===== Material to process =====

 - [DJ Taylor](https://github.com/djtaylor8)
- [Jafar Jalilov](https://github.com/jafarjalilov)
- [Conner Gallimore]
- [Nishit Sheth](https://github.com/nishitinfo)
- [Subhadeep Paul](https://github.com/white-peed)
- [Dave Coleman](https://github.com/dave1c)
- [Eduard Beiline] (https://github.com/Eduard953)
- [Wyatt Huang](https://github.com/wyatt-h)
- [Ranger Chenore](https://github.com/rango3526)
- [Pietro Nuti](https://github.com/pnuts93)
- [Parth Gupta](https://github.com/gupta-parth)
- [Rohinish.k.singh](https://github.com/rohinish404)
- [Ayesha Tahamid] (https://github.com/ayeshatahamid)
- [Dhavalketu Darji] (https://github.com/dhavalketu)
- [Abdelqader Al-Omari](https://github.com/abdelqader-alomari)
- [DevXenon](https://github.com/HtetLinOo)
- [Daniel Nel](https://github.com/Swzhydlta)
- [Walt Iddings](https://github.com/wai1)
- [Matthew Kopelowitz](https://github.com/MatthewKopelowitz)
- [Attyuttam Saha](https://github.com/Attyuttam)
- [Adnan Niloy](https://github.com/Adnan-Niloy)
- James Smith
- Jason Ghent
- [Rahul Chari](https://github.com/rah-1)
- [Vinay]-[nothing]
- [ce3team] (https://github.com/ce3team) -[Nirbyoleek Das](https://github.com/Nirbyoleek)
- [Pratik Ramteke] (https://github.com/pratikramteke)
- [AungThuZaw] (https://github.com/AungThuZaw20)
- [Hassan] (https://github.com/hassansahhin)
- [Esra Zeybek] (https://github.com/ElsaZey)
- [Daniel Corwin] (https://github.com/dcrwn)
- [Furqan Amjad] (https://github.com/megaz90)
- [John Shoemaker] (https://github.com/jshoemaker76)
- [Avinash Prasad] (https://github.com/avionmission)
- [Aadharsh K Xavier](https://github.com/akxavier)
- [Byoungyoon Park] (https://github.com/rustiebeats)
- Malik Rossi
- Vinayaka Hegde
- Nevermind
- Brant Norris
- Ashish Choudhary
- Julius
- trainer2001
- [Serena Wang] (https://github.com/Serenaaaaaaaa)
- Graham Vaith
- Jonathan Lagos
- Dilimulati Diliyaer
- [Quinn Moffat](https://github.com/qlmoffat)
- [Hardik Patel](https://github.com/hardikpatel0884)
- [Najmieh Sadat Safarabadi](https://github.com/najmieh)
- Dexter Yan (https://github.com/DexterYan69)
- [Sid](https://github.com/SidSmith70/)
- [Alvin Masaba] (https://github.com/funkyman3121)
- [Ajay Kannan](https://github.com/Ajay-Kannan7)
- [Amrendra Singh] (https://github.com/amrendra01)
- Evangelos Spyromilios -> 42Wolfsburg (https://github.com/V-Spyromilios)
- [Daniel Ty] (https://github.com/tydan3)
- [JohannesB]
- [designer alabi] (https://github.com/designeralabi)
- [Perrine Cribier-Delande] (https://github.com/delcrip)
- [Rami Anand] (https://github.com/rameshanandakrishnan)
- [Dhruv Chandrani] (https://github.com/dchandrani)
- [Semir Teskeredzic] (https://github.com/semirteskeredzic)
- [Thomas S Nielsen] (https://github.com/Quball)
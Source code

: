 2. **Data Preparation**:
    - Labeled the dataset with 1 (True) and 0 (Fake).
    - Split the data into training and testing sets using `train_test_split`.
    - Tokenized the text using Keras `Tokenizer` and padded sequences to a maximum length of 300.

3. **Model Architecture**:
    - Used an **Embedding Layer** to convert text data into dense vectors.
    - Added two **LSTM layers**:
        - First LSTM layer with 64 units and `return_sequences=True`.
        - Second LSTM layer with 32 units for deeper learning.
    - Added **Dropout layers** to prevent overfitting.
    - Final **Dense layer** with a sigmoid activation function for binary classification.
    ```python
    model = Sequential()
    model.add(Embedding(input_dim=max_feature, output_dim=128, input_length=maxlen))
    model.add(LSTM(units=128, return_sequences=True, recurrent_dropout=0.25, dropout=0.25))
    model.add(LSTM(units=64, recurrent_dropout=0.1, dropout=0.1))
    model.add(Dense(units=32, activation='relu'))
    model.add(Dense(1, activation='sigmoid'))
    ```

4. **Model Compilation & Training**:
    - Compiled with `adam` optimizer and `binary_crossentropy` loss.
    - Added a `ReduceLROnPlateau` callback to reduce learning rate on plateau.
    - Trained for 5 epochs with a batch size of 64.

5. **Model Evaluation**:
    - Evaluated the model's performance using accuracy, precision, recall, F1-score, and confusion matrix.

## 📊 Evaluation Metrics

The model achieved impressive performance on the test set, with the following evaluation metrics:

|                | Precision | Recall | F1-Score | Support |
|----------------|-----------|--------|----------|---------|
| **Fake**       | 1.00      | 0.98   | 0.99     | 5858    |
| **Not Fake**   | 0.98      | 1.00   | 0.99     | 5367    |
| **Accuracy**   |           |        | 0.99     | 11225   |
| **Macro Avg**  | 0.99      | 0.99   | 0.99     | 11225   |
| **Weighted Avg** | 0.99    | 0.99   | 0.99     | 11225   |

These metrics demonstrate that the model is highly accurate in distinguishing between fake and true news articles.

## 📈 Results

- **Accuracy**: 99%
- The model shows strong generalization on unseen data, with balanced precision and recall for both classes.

=====

▶ **Your task**
Select, from the listing, all lines that include the word "performance".

▶ **Result for this task**
    - Evaluated the model's performance using accuracy, precision, recall, F1-score, and confusion matrix.
The model achieved impressive performance on the test set, with the following evaluation metrics:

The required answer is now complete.